Sunday, August 26, 2007

Three Colors: Blue

Krzysztof Kieslowski’s Three Colors: Blue (1993) is one of the three immaculate films that came out of 1993, along with Jane Campion’s The Piano. Moreover, though, Kieslowski’s film, along with the remaining top ten on my list, is one of those films that are perfectly attuned to a visual as well as aural rhetoric, celebrating every bit of minute composition. A composite of the three colors of the French flag, this first piece of the trilogy focuses on freedom apart from historical memory, with the widowed Julie (Juliette Binoche) struggling to lead a new life liberated from all threads of connection. Yet the philosophical implications that Kieslowski and co-screenwriter Krzysztof Piesiewicz question are whether or not such a life segregated from all social and psychological contact is deserving of high praise or melancholic regret.

After the car accident that claims her composer husband and young daughter, we see Julie try to commit suicide by swallowing pills in a recovery hospital. But she cannot give in to desires to end it all, at least not physically. Psychologically, though, her seclusion away from all former employees and acquaintances signals how that she cannot yet confront her pain. She destroys what she believes to be her (or is it her husband’s—an ambiguity that rightly affords Julie more dimension) sole copy of a commissioned symphony for the Unification of Europe, epitomizing the metaphoric destruction of unity. Instead, she remains adrift, visiting her institutionalized mother, a sufferer of Alzheimer’s, who is the personification of total freedom away from historical memory or connection.

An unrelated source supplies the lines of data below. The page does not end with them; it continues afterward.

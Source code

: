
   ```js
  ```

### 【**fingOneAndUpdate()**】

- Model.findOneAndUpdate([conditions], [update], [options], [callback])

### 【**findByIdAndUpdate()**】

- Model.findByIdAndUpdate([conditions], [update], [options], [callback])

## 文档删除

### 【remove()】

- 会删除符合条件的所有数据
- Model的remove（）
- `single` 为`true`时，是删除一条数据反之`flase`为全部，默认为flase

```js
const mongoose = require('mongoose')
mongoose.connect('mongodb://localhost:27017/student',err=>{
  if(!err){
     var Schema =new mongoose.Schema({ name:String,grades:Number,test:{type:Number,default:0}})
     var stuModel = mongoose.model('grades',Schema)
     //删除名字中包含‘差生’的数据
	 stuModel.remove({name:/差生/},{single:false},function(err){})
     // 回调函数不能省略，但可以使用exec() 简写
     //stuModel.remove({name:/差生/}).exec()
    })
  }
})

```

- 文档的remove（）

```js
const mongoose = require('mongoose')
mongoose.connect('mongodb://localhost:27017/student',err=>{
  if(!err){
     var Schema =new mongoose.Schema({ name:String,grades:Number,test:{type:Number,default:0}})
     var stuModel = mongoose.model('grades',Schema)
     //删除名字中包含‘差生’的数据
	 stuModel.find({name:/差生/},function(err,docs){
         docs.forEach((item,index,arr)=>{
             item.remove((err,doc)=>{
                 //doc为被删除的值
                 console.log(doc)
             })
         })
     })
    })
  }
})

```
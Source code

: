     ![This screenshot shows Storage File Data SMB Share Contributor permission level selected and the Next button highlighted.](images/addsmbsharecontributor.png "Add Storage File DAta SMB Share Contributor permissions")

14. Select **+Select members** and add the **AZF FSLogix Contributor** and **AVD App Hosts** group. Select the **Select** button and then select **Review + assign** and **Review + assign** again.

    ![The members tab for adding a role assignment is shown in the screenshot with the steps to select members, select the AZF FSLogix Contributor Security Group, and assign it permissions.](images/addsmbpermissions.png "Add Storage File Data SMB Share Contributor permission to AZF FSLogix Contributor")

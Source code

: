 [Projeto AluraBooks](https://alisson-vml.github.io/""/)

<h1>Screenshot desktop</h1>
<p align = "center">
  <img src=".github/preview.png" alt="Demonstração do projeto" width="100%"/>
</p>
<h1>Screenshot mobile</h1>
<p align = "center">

These visits to her mother plague Julie’s perfect exterior of wishing this life for herself. Significantly, whereas she has habitual visits to a pool and swims in the waters, her mother spends her days watching the television as individuals bungee-jump toward the water below, though they are unable to penetrate the ambiguous form of baptism that Julie is unconsciously enacting with her laps in the pool. As such, the water becomes one of the many transformative healers in the film, and it’s no surprise that the final scene at the pool has the water, Julie’s haven, invaded by many youths. It has achieved its ambiguous aim and now reminds Julie of the world outside her small seclusion.

Over time, she comes to rely on her pleasant rendezvous with Olivier Benoit (Benoît Régent), a former benefactor of her husband and a man who urges her to finish the symphony. As she begins work (anew?) on the piece, the frequent fade-to-black intercuts of music and their symbolic indecision fade away, giving way to a new authority and open, structured self. The film closes by connecting the many disparate people that we have seen in what appears to be a single, unbroken tracking shot, antipicating the themes of fraternity that would later follow in Red.

The idea of returning to society despite heartache, together with the visual patterns that frequent the film, make Blue an exemplary film for trauma and recovery, and, moreover, position Kieslowski as one of the most literate and humane of directors.